Kennedy's disease is an inherited disease that affects males. It affects movement (motor) ability. It is one of a group of disorders called spinal muscular atrophy (SMA). Onset of the disease is usually between the ages of 20 and 40. Although, it has been diagnosed in men from their teens to their 70s.
Kennedy's disease is caused by a defective gene. This gene is passed down on the mother's side. Daughters of patients with Kennedy's disease are also carriers. Female carriers have a 1 in 2 chance of having a son affected with the disease. Parents with concerns about their children may wish to talk to a genetic counselor.
Early symptoms include:
Tremor of the outstretched hands.
Muscle cramps with exertion.
Fleeting muscle twitches visible under the skin.
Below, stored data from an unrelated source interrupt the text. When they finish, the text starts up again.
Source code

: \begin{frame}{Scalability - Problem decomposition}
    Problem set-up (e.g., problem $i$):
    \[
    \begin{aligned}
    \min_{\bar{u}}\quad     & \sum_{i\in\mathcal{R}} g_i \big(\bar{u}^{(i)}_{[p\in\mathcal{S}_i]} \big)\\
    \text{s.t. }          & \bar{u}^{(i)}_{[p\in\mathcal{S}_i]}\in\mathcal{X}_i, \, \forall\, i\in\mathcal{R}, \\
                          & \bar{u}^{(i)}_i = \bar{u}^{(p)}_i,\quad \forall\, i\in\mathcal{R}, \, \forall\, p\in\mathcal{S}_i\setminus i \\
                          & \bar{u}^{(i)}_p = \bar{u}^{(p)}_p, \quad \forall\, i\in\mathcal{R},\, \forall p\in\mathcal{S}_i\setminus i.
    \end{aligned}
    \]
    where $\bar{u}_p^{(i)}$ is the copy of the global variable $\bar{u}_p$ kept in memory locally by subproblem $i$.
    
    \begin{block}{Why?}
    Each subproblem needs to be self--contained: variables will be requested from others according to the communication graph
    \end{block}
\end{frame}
Eventually, individuals develop limb weakness. This usually begins in the pelvic or shoulder regions. Weakness of the facial and tongue muscles may occur later in the course of the disease and often leads to:
Dysphagia (difficulty in swallowing).
Dysarthria (slurring of speech).
Recurrent aspiration pneumonia.
Some individuals develop:
Enlargement of male breasts (gynecomastia) and low sperm count.
Non-insulin-dependent diabetes mellitus.
Currently there is no known cure for Kennedy's disease. Treatment is symptomatic and supportive. Physical therapy and rehabilitation to slow muscle weakness and atrophy may prove helpful.